||分かれ道のようで





私が泣いていたあの日から、ブン太さんに何かと声をかけられるようになった。最初はただの同情かと思っていたが、日が経つにつれ、それとは少し違うような気がし始めていた。

「・・・お、よぉ愛華!」

今日も声をかけてくれるブン太さんは、至っていつも通り、優しい。
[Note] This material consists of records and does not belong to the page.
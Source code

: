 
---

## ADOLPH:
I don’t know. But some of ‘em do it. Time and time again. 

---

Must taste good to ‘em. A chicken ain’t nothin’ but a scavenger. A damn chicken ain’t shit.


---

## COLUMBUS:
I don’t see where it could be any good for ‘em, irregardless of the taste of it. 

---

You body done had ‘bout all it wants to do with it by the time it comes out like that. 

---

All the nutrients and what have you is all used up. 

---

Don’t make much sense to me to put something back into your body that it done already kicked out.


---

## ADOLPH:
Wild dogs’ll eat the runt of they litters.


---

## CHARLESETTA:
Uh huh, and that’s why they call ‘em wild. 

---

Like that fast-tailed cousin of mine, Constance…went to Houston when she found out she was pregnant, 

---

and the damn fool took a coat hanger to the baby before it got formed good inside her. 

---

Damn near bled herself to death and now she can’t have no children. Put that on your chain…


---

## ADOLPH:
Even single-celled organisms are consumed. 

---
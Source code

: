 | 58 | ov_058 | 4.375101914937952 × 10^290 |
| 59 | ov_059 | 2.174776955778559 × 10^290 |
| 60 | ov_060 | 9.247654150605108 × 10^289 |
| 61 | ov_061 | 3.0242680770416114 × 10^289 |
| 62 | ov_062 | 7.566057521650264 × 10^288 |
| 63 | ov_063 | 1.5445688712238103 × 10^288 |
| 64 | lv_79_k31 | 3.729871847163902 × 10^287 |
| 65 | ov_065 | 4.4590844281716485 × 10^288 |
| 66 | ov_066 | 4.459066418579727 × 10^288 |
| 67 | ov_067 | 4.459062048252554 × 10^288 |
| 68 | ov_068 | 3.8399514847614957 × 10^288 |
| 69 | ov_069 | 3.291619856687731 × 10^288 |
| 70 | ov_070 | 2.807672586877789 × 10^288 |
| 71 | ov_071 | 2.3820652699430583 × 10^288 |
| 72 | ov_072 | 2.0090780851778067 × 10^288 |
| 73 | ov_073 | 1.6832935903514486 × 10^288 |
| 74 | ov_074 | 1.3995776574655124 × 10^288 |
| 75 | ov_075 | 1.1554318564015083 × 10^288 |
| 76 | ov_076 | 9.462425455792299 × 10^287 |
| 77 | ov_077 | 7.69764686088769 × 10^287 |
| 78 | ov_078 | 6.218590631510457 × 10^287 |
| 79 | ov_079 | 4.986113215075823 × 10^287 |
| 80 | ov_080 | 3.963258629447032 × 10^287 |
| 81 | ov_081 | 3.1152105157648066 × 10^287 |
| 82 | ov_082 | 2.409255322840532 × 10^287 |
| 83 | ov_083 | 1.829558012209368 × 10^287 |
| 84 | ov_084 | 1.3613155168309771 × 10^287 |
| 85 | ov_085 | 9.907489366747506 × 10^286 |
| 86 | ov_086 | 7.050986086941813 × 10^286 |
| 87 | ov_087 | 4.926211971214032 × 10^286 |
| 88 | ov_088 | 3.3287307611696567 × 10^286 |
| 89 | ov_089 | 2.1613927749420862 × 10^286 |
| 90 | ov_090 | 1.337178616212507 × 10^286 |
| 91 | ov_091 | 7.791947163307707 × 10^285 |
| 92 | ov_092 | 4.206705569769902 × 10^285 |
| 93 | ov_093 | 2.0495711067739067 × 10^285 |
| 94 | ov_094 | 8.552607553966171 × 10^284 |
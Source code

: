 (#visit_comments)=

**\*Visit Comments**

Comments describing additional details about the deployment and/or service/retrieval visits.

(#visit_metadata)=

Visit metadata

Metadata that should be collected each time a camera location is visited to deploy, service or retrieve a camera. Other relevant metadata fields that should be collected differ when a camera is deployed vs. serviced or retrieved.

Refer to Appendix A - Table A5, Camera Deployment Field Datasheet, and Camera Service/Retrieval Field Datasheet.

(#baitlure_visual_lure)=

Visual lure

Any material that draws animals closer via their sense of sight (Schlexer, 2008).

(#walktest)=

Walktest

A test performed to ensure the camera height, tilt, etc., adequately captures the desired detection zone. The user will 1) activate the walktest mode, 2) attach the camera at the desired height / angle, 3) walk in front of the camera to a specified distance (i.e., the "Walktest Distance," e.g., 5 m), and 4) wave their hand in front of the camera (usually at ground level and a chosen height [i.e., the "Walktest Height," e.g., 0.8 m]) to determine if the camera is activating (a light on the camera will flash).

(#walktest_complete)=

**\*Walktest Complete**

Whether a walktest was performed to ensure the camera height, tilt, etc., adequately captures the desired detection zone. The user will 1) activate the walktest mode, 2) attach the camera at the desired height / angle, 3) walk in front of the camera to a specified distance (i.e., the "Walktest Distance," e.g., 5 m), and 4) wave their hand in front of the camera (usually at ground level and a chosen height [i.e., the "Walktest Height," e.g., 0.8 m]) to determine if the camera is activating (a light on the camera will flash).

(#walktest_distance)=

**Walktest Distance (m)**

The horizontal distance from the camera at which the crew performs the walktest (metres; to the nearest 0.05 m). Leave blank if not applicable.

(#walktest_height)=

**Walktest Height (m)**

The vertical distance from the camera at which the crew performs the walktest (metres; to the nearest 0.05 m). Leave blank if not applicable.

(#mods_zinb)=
未だにそれが辛くなる事はあるが、しかしそれすらも覆い隠すかのようにブン太さんは私に笑顔を向けてくれていた。
・・・その代わり、どういう事か舞華に笑顔を向ける事は少なくなっているようだったけれど。

「こんにちは、ブン太さん」
「次、移動教室なのかよぃ?」
「あ、うん。音楽だから」
「音楽・・・音楽ね。そっか、がんばれよぃ」
「うん、ありがとう」

音楽、という言葉にブン太さんはやたらと顔を顰めていたが、最後にはそれも全て流して笑っていた。たぶん、あの日の事を思い出してしまったのだろう。
私が泣いていた時、ブン太さんが連れ込んだのは音楽室だったから。

廊下の角を曲がって消えたブン太さんの背を見つめ、私は早歩きで音楽室へと向かった。別にまだ時間に余裕はあったが、どうしてかそうしなければならないような気がしていた。

「・・・?、」

途中、舞華とすれ違った。その表情はどこかいつもの明るさを失い、暗いものを抱えているような気がする。しかしそれは本当に極僅かで、まわりにいる友達は気がついていないようだ。

(・・・気のせい、かな)

ただの思い過ごしかもしれない、と勝手に結論付けて、私はその場を足早に去った。


――大きな運命が、動き始めていたとは知らずに。